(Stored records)

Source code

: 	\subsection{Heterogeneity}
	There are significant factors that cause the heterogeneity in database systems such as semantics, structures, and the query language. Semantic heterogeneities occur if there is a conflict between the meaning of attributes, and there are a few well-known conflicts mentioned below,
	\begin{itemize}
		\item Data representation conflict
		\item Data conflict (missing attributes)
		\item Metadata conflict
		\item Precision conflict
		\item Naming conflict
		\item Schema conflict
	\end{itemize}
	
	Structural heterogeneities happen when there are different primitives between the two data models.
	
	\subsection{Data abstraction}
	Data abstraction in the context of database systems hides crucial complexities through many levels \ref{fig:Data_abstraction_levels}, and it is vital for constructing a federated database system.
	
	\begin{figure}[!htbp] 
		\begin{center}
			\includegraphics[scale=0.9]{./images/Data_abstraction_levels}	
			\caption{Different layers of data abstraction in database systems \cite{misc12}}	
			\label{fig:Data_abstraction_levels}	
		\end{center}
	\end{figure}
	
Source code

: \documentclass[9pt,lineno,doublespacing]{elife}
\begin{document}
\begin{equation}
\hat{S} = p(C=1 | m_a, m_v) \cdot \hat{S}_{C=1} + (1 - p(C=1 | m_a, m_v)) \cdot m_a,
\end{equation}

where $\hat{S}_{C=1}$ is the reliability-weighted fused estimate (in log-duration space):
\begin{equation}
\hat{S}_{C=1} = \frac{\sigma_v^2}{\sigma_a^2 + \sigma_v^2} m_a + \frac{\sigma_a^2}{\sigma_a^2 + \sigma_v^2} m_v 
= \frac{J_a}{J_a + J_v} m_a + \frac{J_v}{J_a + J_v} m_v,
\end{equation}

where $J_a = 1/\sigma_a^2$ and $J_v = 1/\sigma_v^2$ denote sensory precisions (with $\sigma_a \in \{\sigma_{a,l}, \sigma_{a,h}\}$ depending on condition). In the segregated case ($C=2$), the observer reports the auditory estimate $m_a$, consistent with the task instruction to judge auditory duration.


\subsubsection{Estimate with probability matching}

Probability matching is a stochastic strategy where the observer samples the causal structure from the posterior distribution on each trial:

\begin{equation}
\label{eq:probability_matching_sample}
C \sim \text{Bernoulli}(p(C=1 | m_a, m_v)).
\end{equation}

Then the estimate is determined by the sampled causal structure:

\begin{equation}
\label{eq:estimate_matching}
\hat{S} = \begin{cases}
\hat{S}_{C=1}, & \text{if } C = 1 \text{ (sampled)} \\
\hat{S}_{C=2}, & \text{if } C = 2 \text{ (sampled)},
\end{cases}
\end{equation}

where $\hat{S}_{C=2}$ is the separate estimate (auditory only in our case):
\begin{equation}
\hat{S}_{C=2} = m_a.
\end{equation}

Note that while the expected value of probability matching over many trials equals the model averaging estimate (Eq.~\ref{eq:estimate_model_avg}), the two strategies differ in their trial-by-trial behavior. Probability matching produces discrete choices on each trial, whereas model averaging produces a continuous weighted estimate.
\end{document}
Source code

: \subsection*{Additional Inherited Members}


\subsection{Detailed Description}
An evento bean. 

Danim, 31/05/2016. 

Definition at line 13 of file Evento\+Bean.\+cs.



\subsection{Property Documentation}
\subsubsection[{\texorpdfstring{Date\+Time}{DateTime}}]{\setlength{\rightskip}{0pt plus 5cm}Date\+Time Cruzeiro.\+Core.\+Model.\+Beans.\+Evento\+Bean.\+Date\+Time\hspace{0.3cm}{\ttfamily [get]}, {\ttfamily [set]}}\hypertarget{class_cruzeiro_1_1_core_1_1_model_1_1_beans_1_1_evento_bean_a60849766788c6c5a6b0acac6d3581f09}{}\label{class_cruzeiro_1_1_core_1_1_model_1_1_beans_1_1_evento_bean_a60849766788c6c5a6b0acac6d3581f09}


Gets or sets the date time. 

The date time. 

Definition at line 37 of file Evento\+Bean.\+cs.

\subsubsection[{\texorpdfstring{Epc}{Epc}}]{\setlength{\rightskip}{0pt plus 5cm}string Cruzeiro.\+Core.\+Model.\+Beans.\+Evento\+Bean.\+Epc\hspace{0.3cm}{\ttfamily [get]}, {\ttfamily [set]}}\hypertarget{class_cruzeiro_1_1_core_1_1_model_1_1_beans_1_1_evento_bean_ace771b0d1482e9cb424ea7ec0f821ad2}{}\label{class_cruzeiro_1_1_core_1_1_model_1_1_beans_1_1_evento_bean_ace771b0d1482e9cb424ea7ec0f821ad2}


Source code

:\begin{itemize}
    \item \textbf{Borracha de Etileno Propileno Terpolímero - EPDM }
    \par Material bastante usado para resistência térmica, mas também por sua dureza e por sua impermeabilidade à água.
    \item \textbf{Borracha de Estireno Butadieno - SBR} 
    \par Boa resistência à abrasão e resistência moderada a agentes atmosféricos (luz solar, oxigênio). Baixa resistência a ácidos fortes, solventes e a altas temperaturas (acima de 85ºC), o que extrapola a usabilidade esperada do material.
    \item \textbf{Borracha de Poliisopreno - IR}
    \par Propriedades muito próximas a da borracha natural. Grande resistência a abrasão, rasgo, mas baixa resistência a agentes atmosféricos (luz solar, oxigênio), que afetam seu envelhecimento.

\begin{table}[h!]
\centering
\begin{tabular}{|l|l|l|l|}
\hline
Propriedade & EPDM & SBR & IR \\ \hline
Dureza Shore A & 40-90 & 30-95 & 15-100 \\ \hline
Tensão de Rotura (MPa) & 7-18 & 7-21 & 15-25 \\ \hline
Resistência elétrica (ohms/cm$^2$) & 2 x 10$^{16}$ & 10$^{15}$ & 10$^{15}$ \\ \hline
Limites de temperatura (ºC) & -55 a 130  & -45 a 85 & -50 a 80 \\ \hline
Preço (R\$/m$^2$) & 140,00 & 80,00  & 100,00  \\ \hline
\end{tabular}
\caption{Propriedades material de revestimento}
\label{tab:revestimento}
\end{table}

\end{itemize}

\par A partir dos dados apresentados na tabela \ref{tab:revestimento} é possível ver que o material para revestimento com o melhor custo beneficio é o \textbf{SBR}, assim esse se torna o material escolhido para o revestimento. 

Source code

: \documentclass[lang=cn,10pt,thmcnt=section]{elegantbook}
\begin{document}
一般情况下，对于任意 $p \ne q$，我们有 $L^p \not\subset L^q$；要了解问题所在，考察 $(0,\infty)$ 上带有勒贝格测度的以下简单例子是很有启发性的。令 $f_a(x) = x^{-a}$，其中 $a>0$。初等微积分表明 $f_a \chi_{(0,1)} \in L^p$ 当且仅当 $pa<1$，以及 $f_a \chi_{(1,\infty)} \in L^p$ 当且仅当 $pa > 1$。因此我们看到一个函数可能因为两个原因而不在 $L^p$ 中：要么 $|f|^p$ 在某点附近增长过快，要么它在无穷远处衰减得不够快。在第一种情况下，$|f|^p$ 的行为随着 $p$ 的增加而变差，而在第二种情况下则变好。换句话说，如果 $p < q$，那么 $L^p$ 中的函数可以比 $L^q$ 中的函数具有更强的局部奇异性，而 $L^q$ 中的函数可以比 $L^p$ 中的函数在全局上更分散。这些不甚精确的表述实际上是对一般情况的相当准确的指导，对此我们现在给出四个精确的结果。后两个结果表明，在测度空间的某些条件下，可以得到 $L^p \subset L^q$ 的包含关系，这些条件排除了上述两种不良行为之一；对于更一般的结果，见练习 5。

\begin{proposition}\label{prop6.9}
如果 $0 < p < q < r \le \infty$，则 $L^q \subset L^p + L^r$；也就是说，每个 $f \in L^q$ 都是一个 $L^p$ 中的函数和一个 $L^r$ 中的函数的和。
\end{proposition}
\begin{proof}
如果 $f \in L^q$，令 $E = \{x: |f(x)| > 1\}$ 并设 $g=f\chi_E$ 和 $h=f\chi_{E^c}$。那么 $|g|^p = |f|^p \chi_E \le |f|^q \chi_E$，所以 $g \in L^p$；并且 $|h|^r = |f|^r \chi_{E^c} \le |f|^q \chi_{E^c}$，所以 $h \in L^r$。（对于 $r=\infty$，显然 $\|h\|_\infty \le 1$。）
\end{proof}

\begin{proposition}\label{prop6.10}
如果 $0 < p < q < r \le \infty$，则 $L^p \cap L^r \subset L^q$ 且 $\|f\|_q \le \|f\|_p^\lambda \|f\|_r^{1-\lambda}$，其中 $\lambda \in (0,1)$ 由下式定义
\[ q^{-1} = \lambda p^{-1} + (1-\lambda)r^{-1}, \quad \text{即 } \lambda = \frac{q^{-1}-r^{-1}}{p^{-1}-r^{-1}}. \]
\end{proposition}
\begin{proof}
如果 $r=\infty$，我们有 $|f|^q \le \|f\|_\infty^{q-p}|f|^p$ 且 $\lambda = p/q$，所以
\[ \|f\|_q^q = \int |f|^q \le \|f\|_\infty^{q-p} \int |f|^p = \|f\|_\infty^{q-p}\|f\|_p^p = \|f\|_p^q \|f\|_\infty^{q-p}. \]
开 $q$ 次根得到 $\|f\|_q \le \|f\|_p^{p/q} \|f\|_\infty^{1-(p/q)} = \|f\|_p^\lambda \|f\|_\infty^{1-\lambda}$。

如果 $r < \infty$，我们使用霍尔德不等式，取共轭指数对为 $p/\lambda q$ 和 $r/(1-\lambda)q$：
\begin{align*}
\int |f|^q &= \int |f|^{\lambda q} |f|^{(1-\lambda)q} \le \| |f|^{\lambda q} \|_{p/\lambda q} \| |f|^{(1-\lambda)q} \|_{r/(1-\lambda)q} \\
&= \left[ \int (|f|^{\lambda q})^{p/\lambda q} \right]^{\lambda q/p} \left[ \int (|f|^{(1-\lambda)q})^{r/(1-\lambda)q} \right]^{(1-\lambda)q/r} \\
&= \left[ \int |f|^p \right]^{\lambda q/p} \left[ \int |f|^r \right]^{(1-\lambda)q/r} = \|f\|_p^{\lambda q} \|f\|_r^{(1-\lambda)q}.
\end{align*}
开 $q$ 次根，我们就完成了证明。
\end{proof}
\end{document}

Exercise description: Please print exactly what appears from the first line of the data through the line with "Data representation conflict", including both of those lines and nothing past them.

Response below:
Source code

: 	\subsection{Heterogeneity}
	There are significant factors that cause the heterogeneity in database systems such as semantics, structures, and the query language. Semantic heterogeneities occur if there is a conflict between the meaning of attributes, and there are a few well-known conflicts mentioned below,
	\begin{itemize}
		\item Data representation conflict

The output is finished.